Judge Places Teen Under Strict Supervision
Circuit Judge Nickolas Brajcich ordered probation on the first-degree disorderly conduct charge and told Carr he must stay at his parents’ home unless he is with an approved adult, according to The Oregonian/OregonLive. The order bans him from using the internet without supervision and from having unsupervised access to car keys, requires that no weapons be kept in the home, and forbids him from coming within 500 feet of any mall, including Three Rivers Mall. The Columbia County juvenile department will decide how long the probation lasts.
FBI Says Plot Appeared Detailed And Imminent
Federal investigators said the plan laid out a map of the mall, a shooter’s route and a scheme to set off an improvised “chlorine bomb” to spark panic before opening fire in a movie theater, according to the FBI Portland Field Office. The agency said tips started coming in during mid-May 2025, and deputies arrested Carr on May 22, 2025, after court-approved surveillance and a search warrant. “This plot was as serious as it gets,” FBI Portland Special Agent in Charge Doug Olson said in the release.
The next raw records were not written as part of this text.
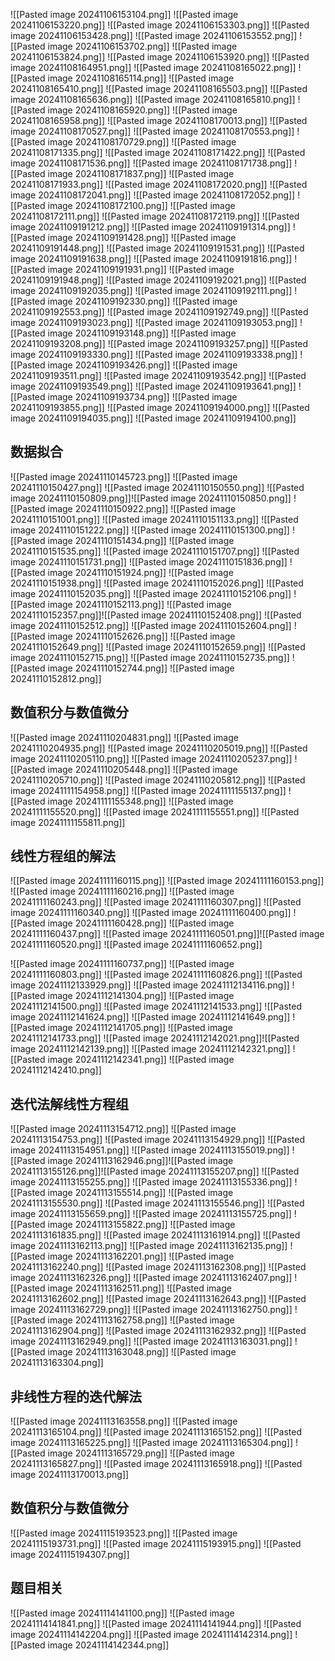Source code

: ![[Pasted image 20241106153104.png]]
![[Pasted image 20241106153220.png]]
![[Pasted image 20241106153303.png]]
![[Pasted image 20241106153428.png]]
![[Pasted image 20241106153552.png]]
![[Pasted image 20241106153702.png]]
![[Pasted image 20241106153824.png]]
![[Pasted image 20241106153920.png]]
![[Pasted image 20241108164951.png]]
![[Pasted image 20241108165022.png]]
![[Pasted image 20241108165114.png]]
![[Pasted image 20241108165410.png]]
![[Pasted image 20241108165503.png]]
![[Pasted image 20241108165636.png]]
![[Pasted image 20241108165810.png]]
![[Pasted image 20241108165920.png]]
![[Pasted image 20241108165958.png]]
![[Pasted image 20241108170013.png]]
![[Pasted image 20241108170527.png]]
![[Pasted image 20241108170553.png]]
![[Pasted image 20241108170729.png]]
![[Pasted image 20241108171335.png]]
![[Pasted image 20241108171422.png]]
![[Pasted image 20241108171536.png]]
![[Pasted image 20241108171738.png]]
![[Pasted image 20241108171837.png]]
![[Pasted image 20241108171933.png]]
![[Pasted image 20241108172020.png]]
![[Pasted image 20241108172041.png]]
![[Pasted image 20241108172052.png]]
![[Pasted image 20241108172100.png]]
![[Pasted image 20241108172111.png]]
![[Pasted image 20241108172119.png]]
![[Pasted image 20241109191212.png]]
![[Pasted image 20241109191314.png]]
![[Pasted image 20241109191428.png]]
![[Pasted image 20241109191448.png]]
![[Pasted image 20241109191531.png]]
![[Pasted image 20241109191638.png]]
![[Pasted image 20241109191816.png]]
![[Pasted image 20241109191931.png]]
![[Pasted image 20241109191948.png]]
![[Pasted image 20241109192021.png]]
![[Pasted image 20241109192035.png]]
![[Pasted image 20241109192111.png]]
![[Pasted image 20241109192330.png]]
![[Pasted image 20241109192553.png]]
![[Pasted image 20241109192749.png]]
![[Pasted image 20241109193023.png]]
![[Pasted image 20241109193053.png]]
![[Pasted image 20241109193148.png]]
![[Pasted image 20241109193208.png]]
![[Pasted image 20241109193257.png]]
![[Pasted image 20241109193330.png]]
![[Pasted image 20241109193338.png]]
![[Pasted image 20241109193426.png]]
![[Pasted image 20241109193511.png]]
![[Pasted image 20241109193542.png]]
![[Pasted image 20241109193549.png]]
![[Pasted image 20241109193641.png]]
![[Pasted image 20241109193734.png]]
![[Pasted image 20241109193855.png]]
![[Pasted image 20241109194000.png]]
![[Pasted image 20241109194035.png]]
![[Pasted image 20241109194100.png]]
## 数据拟合
![[Pasted image 20241110145723.png]]
![[Pasted image 20241110150427.png]]
![[Pasted image 20241110150550.png]]
![[Pasted image 20241110150809.png]]![[Pasted image 20241110150850.png]]
![[Pasted image 20241110150922.png]]
![[Pasted image 20241110151001.png]]
![[Pasted image 20241110151133.png]]
![[Pasted image 20241110151222.png]]
![[Pasted image 20241110151300.png]]
![[Pasted image 20241110151434.png]]
![[Pasted image 20241110151535.png]]
![[Pasted image 20241110151707.png]]
![[Pasted image 20241110151731.png]]
![[Pasted image 20241110151836.png]]
![[Pasted image 20241110151924.png]]
![[Pasted image 20241110151938.png]]
![[Pasted image 20241110152026.png]]
![[Pasted image 20241110152035.png]]
![[Pasted image 20241110152106.png]]
![[Pasted image 20241110152113.png]]
![[Pasted image 20241110152357.png]]![[Pasted image 20241110152408.png]]
![[Pasted image 20241110152512.png]]
![[Pasted image 20241110152604.png]]
![[Pasted image 20241110152626.png]]
![[Pasted image 20241110152649.png]]
![[Pasted image 20241110152659.png]]
![[Pasted image 20241110152715.png]]
![[Pasted image 20241110152735.png]]
![[Pasted image 20241110152744.png]]
![[Pasted image 20241110152812.png]]
## 数值积分与数值微分
![[Pasted image 20241110204831.png]]
![[Pasted image 20241110204935.png]]
![[Pasted image 20241110205019.png]]
![[Pasted image 20241110205110.png]]
![[Pasted image 20241110205237.png]]
![[Pasted image 20241110205448.png]]
![[Pasted image 20241110205710.png]]
![[Pasted image 20241110205812.png]]
 ![[Pasted image 20241111154958.png]]
 ![[Pasted image 20241111155137.png]]
 ![[Pasted image 20241111155348.png]]
 ![[Pasted image 20241111155520.png]]
 ![[Pasted image 20241111155551.png]]
 ![[Pasted image 20241111155811.png]]











## 线性方程组的解法
![[Pasted image 20241111160115.png]]
![[Pasted image 20241111160153.png]]
![[Pasted image 20241111160216.png]]
![[Pasted image 20241111160243.png]]
![[Pasted image 20241111160307.png]]
![[Pasted image 20241111160340.png]]
![[Pasted image 20241111160400.png]]
![[Pasted image 20241111160428.png]]
![[Pasted image 20241111160437.png]]
![[Pasted image 20241111160501.png]]![[Pasted image 20241111160520.png]]
 ![[Pasted image 20241111160652.png]]

![[Pasted image 20241111160737.png]]
![[Pasted image 20241111160803.png]]
![[Pasted image 20241111160826.png]]
![[Pasted image 20241112133929.png]]
![[Pasted image 20241112134116.png]]
![[Pasted image 20241112141304.png]]
![[Pasted image 20241112141500.png]]
![[Pasted image 20241112141533.png]]
![[Pasted image 20241112141624.png]]
![[Pasted image 20241112141649.png]]
![[Pasted image 20241112141705.png]]
![[Pasted image 20241112141733.png]]
![[Pasted image 20241112142021.png]]![[Pasted image 20241112142139.png]]
![[Pasted image 20241112142321.png]]
![[Pasted image 20241112142341.png]]
![[Pasted image 20241112142410.png]]


## 迭代法解线性方程组
![[Pasted image 20241113154712.png]]
![[Pasted image 20241113154753.png]]
![[Pasted image 20241113154929.png]]
![[Pasted image 20241113154951.png]]
![[Pasted image 20241113155019.png]]
![[Pasted image 20241113162946.png]]![[Pasted image 20241113155126.png]]![[Pasted image 20241113155207.png]]
![[Pasted image 20241113155255.png]]
![[Pasted image 20241113155336.png]]
![[Pasted image 20241113155514.png]]
![[Pasted image 20241113155530.png]]
![[Pasted image 20241113155546.png]]
![[Pasted image 20241113155659.png]]
![[Pasted image 20241113155725.png]]
![[Pasted image 20241113155822.png]]
![[Pasted image 20241113161835.png]]
![[Pasted image 20241113161914.png]]
![[Pasted image 20241113162113.png]]
![[Pasted image 20241113162135.png]]
![[Pasted image 20241113162201.png]]
![[Pasted image 20241113162240.png]]
![[Pasted image 20241113162308.png]]
![[Pasted image 20241113162326.png]]
![[Pasted image 20241113162407.png]]
![[Pasted image 20241113162511.png]]
![[Pasted image 20241113162602.png]]
![[Pasted image 20241113162643.png]]
![[Pasted image 20241113162729.png]]
![[Pasted image 20241113162750.png]]
![[Pasted image 20241113162758.png]]
![[Pasted image 20241113162904.png]]
![[Pasted image 20241113162932.png]]
![[Pasted image 20241113162949.png]]
![[Pasted image 20241113163031.png]]
![[Pasted image 20241113163048.png]]
![[Pasted image 20241113163304.png]]


## 非线性方程的迭代解法
![[Pasted image 20241113163558.png]]
![[Pasted image 20241113165104.png]]
![[Pasted image 20241113165152.png]]
![[Pasted image 20241113165225.png]]
![[Pasted image 20241113165304.png]]
![[Pasted image 20241113165729.png]]
![[Pasted image 20241113165827.png]]
![[Pasted image 20241113165918.png]]
![[Pasted image 20241113170013.png]]

## 数值积分与数值微分
![[Pasted image 20241115193523.png]]
![[Pasted image 20241115193731.png]]
![[Pasted image 20241115193915.png]]
![[Pasted image 20241115194307.png]]











## 题目相关
![[Pasted image 20241114141100.png]]
![[Pasted image 20241114141841.png]]
 ![[Pasted image 20241114141944.png]]
 ![[Pasted image 20241114142204.png]]
 ![[Pasted image 20241114142314.png]]
 ![[Pasted image 20241114142344.png]]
Defense Points To Bullying, Rehabilitation Steps
Defense attorney Chris Heywood told the court that Carr had been bullied and harassed after moving to Clatskanie in fall 2024 and that a polygraph last August indicated he never intended to follow through on the attack, The Oregonian/OregonLive reported. Since his release, Heywood said, Carr has been meeting with anti-hate activist Randy Blazak and has visited a rabbi at Congregation Beth Israel as part of rehabilitation efforts. Heywood argued those steps, along with the judge’s finding that prosecutors had not shown a substantial step toward carrying out the plan, supported a probationary outcome instead of harsher penalties.
What Comes Next
With the plea and probation in place, the juvenile court will supervise Carr under the strict conditions while the county juvenile department sets how long that supervision will last. The FBI urged parents to keep an eye on their children’s online activity and to report suspicious behavior to law enforcement as part of broader efforts to stop similar plots before they take shape, the agency said. Local officials say the case underscores how hard it is to police violent intent that starts in private online chats, while still steering juveniles toward rehabilitation rather than simply incarceration.